En las regiones, tal vez lo más terrible sucede en Guerrero, del régimen de Miguel Alemán en adelante; allí, entre otros hechos sangrientos, se asesina a los líderes agrarios opuestos a la venta inicua de sus tierra o al voto incondicional para el PRI, se auspicia a los señores feudales, y, lo más vistoso, se ametralla en tres ocasiones a grupos indefensos, a los trabajadores de la copra en 1967 frente a su sindicato, y en plazas públicas (33 muertos), a la Alianza Cívica Guerrerense en Chilpancingo y en Iguala (número indeterminado de víctimas). Esto arroja a la lucha guerrillera a dos maestros rurales, Genaro Vázquez Rojas y Lucio Cabañas.

Todo esto antecede a 1968.

* * *

Es impresionante el “poder persuasivo” de la mayoría de estas maniobras gubernamentales. Con excepción del 68, ¿qué represiones se incorporan a la memoria histórica? Y, además, ¿qué es la memoria histórica? De las matanzas y los encarcelamientos quedan ecos difusos, algunos lemas (“¡Libertad a los presos políticos!”), recuerdos agrios y no mucho más.

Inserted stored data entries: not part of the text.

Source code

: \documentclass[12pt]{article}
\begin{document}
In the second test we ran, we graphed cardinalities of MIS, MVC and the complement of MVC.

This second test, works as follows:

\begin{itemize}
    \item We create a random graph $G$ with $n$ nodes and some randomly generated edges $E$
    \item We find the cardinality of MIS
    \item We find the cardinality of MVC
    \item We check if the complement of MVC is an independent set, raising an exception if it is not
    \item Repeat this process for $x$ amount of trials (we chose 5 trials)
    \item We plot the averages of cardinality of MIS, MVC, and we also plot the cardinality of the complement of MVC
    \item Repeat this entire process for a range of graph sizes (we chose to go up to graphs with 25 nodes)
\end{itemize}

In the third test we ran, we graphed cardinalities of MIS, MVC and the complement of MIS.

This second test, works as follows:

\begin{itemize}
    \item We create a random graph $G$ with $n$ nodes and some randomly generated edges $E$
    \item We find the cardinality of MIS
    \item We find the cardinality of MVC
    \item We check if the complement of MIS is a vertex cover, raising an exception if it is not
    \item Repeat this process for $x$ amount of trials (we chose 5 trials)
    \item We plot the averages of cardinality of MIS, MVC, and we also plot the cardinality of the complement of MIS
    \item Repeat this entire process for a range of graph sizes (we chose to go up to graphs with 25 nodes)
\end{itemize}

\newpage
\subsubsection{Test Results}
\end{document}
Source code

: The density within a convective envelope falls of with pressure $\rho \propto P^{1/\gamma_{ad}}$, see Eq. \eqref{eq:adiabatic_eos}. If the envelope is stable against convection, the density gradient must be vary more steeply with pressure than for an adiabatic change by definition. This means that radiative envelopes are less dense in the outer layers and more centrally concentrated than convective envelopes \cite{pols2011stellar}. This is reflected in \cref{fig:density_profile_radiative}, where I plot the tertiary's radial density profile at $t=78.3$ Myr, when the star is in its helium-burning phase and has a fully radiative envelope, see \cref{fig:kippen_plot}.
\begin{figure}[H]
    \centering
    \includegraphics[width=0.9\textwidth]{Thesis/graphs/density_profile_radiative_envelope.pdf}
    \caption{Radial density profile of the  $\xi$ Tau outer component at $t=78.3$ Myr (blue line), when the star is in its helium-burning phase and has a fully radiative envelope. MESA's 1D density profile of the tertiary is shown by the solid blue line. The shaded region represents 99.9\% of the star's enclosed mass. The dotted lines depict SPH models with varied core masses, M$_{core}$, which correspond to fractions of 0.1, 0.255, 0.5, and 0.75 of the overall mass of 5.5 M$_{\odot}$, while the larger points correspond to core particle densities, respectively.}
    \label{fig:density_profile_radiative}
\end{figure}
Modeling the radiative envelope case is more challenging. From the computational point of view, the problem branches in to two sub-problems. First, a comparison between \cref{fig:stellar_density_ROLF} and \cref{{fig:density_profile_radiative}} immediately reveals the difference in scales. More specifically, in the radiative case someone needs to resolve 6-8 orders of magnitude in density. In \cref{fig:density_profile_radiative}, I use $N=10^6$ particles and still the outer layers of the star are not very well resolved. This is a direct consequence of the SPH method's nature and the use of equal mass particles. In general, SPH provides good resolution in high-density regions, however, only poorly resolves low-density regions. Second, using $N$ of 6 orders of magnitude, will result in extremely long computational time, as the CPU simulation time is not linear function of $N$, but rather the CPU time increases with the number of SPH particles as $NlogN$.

La protesta no arraiga por carecer de espacios de continuidad, por la ausencia o la debilidad extrema de los partidos políticos de oposición, por el desvanecimiento de las narraciones de protesta, que suelen volverse anécdotas confusas, y porque la guerra fría ha calado profundamente en México al hacer del anticomunismo un reflejo condicionado de las clases populares. ¿Qué movilizaciones hay en Morelos luego de los asesinatos de los Jaramillo? ¿Quiénes mantienen la defensa de los presos ferrocarrileros? A los gobiernos les bastan dos o tres envíos del desprecio: “Se hará justicia, y llegaremos donde haya que llegar/ En México no hay presos políticos, sólo delincuentes del orden común/ Se ha exagerado lo que sucedió. Pronto habrá un informe que lo clarifique todo”. O la cima declarativa: “No sé de qué me habla”.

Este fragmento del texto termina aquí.